Search the data for "category". Each line containing it is to be copied.

EXERCISE MATERIAL
══════
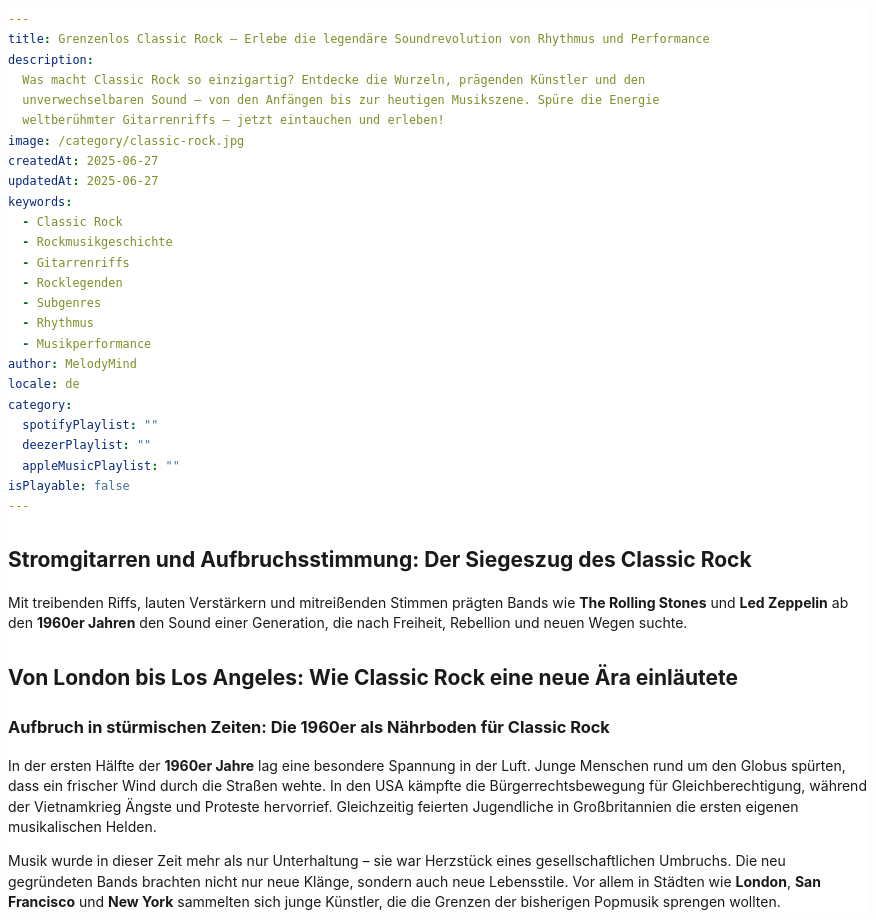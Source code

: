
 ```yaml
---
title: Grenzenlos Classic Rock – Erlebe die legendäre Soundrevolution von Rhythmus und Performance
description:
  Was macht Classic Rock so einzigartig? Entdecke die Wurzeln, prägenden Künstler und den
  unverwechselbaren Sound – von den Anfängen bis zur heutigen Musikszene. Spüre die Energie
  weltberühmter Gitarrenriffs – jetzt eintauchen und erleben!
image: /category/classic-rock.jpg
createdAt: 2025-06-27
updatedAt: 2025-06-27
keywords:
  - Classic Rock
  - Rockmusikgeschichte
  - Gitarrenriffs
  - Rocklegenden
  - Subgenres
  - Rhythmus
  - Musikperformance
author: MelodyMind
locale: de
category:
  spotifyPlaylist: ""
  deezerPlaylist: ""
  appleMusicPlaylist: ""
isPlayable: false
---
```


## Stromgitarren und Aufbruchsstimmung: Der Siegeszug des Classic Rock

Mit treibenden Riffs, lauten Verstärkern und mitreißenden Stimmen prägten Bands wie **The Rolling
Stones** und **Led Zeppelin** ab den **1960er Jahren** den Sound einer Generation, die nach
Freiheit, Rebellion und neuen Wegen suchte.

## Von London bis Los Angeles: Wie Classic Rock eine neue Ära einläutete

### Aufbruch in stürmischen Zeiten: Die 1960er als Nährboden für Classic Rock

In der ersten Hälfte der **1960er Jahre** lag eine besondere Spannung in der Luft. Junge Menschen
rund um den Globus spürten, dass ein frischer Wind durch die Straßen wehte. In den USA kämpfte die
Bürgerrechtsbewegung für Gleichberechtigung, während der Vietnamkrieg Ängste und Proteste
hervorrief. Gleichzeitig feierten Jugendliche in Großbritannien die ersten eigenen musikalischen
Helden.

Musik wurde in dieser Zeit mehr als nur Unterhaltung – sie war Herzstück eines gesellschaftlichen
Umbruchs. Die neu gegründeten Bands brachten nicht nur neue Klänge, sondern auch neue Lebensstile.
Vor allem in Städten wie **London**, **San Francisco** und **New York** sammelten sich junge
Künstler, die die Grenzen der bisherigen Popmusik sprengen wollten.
══════
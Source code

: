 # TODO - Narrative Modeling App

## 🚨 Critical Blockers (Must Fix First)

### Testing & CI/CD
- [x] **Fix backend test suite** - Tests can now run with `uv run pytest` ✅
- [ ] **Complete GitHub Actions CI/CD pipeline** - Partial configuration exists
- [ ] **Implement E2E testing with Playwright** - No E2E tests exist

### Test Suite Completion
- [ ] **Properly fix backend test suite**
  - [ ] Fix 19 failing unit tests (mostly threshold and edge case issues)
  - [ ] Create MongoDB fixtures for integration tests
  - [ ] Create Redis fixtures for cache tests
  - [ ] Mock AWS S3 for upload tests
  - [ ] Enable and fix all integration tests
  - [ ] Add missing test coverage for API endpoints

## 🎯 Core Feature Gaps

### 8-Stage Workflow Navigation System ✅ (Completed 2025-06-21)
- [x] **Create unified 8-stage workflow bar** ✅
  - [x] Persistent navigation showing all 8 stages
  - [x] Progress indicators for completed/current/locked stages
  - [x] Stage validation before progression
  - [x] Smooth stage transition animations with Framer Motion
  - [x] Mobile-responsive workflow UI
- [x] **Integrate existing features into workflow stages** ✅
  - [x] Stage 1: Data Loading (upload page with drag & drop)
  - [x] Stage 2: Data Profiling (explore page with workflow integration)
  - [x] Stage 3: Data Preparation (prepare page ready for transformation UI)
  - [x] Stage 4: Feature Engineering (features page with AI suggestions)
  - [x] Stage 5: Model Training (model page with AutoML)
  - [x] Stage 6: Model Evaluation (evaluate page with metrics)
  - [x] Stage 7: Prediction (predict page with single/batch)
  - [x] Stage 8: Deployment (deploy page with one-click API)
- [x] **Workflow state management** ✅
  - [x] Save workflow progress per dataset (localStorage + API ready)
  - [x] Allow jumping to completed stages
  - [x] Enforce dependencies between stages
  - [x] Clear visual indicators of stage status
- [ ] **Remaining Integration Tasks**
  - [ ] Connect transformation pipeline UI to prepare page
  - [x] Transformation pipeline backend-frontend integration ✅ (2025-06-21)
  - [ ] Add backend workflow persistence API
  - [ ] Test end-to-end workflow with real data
══════
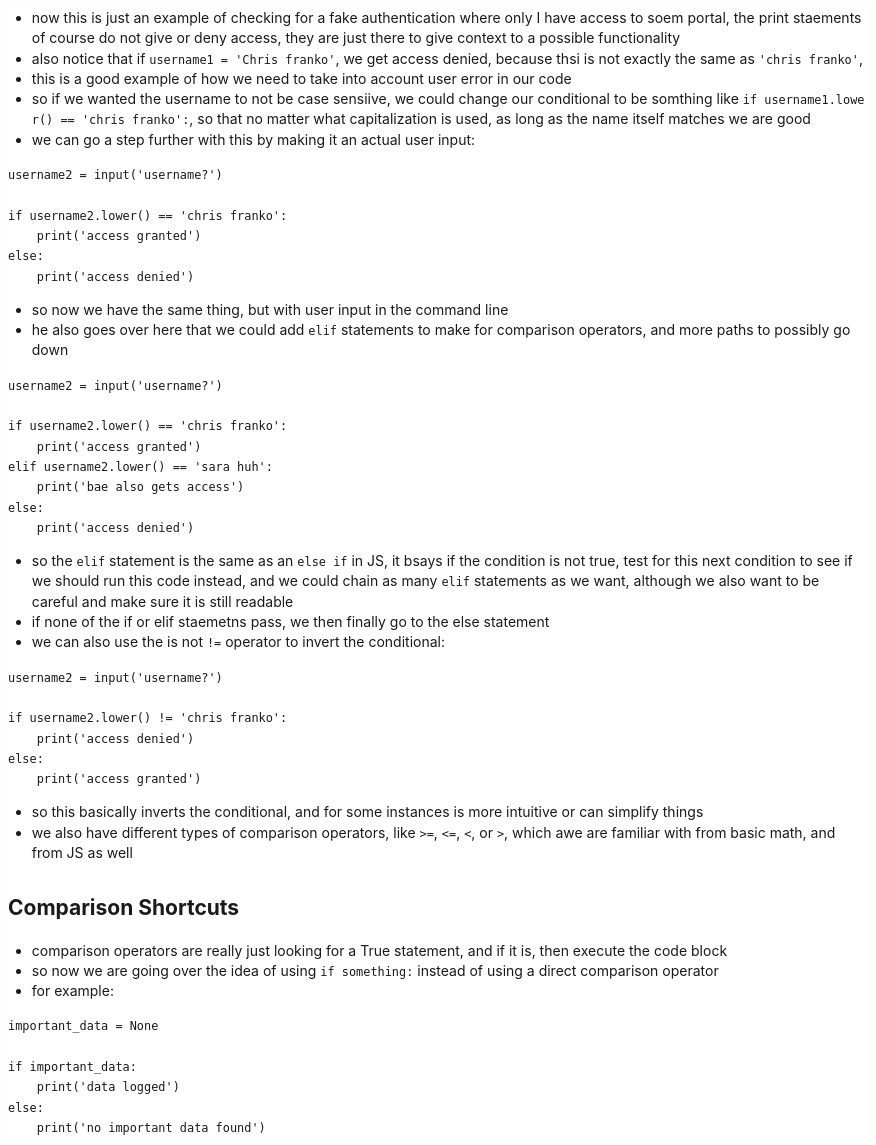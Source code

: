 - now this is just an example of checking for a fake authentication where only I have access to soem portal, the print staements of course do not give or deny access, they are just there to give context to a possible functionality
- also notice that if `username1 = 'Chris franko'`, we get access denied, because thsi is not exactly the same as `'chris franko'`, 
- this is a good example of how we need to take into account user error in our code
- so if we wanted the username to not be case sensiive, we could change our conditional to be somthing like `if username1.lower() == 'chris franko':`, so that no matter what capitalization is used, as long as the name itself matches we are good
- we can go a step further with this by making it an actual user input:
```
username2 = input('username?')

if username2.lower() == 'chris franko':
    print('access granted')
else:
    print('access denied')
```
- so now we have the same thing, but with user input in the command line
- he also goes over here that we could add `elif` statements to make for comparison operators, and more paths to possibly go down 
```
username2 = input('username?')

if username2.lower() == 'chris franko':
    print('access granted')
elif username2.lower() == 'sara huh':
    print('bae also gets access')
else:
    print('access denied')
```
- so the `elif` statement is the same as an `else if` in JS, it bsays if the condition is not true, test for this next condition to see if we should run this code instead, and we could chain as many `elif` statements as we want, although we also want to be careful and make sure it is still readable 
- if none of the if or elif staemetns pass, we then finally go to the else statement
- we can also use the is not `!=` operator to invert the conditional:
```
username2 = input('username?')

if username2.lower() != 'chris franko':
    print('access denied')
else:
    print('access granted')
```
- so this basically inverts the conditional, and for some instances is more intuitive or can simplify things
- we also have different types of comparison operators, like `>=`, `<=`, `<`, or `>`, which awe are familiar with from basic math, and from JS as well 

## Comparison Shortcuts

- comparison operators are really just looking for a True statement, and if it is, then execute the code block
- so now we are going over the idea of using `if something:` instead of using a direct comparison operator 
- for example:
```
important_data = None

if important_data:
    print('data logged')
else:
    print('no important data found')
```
══════
ANSWER SECTION
image: /category/classic-rock.jpg
category:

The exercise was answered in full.